* What you need to do:
How many of the lines below hold "word"? Only the number, please.

* Supplied entries:
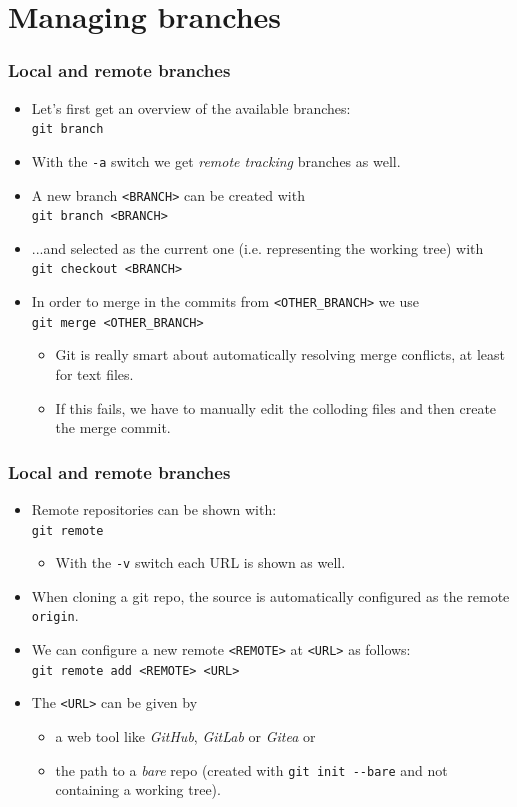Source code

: \documentclass[compress,aspectratio=169]{beamer}
\newcommand{\console}[1]{
  \colorbox{bgcolor}{\texttt{#1}}
}
\begin{document}
\section{Managing branches}

\begin{frame}
  \frametitle{Local and remote branches}
  \begin{itemize}
    \item Let's first get an overview of the available branches:\\\console{git branch}
    \item With the \console{-a} switch we get \textit{remote tracking} branches as well.
    \item A new branch \texttt{<BRANCH>} can be created with\\\console{git branch <BRANCH>}
    \item ...and selected as the current one (i.e. representing the working tree) with\\\console{git checkout <BRANCH>}
    \item In order to merge in the commits from \texttt{<OTHER\_BRANCH>} we use\\\console{git merge <OTHER\_BRANCH>}
      \begin{itemize}
        \item Git is really smart about automatically resolving merge conflicts, at least for text files.
        \item If this fails, we have to manually edit the colloding files and then create the merge commit.
      \end{itemize}
  \end{itemize}
\end{frame}

\begin{frame}
  \frametitle{Local and remote branches}
  \begin{itemize}
    \item Remote repositories can be shown with:\\\console{git remote}
      \begin{itemize}
        \item With the \console{-v} switch each URL is shown as well.
      \end{itemize}
    \item When cloning a git repo, the source is automatically configured as the remote \texttt{origin}.
    \item We can configure a new remote \texttt{<REMOTE>} at \texttt{<URL>} as follows:\\\console{git remote add <REMOTE> <URL>}
    \item The \texttt{<URL>} can be given by
      \begin{itemize}
        \item a web tool like \textit{GitHub}, \textit{GitLab} or \textit{Gitea} or
        \item the path to a \textit{bare} repo (created with \console{git init -\phantom{}-bare} and not containing a working tree).
      \end{itemize}
  \end{itemize}
\end{frame}
\end{document}
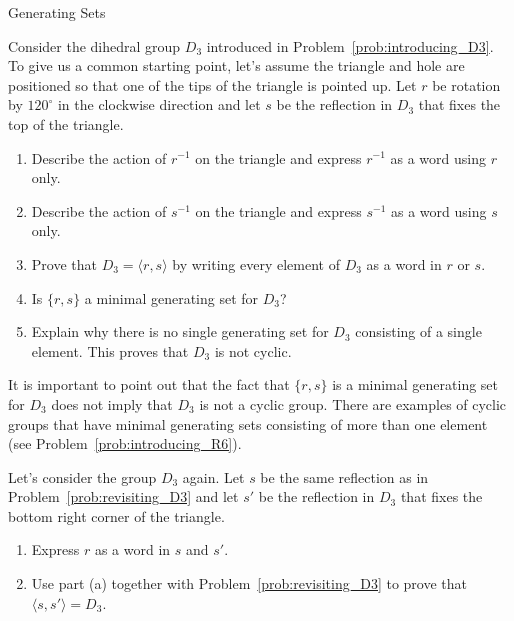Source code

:\begin{section}{Generating Sets}
\begin{problem}\label{prob:revisiting_D3}
Consider the dihedral group $D_3$ introduced in Problem~\ref{prob:introducing_D3}. To give us a common starting point, let's assume the triangle and hole are positioned so that one of the tips of the triangle is pointed up. Let $r$ be rotation by $120^\circ$ in the clockwise direction and let $s$ be the reflection in $D_3$ that fixes the top of the triangle.
\begin{enumerate}[label=\textrm{(\alph*)}]
\item Describe the action of $r^{-1}$ on the triangle and express $r^{-1}$ as a word using $r$ only.
\item Describe the action of $s^{-1}$ on the triangle and express $s^{-1}$ as a word using $s$ only.
\item Prove that $D_3=\langle r,s\rangle$ by writing every element of $D_3$ as a word in $r$ or $s$.
\item Is $\{r,s\}$ a minimal generating set for $D_3$?
\item Explain why there is no single generating set for $D_3$ consisting of a single element. This proves that $D_3$ is not cyclic.
\end{enumerate}
\end{problem}

It is important to point out that the fact that $\{r,s\}$ is a minimal generating set for $D_3$ does not imply that $D_3$ is not a cyclic group. There are examples of cyclic groups that have minimal generating sets consisting of more than one element (see Problem~\ref{prob:introducing_R6}).

\begin{problem}\label{prob:alternate_D3}
Let's consider the group $D_3$ again. Let $s$ be the same reflection as in Problem~\ref{prob:revisiting_D3} and let $s'$ be the reflection in $D_3$ that fixes the bottom right corner of the triangle.
\begin{enumerate}[label=\textrm{(\alph*)}]
\item Express $r$ as a word in $s$ and $s'$.
\item Use part (a) together with Problem~\ref{prob:revisiting_D3} to prove that $\langle s,s'\rangle=D_3$.
\end{enumerate}
\end{problem}


\end{section}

* Response box:
4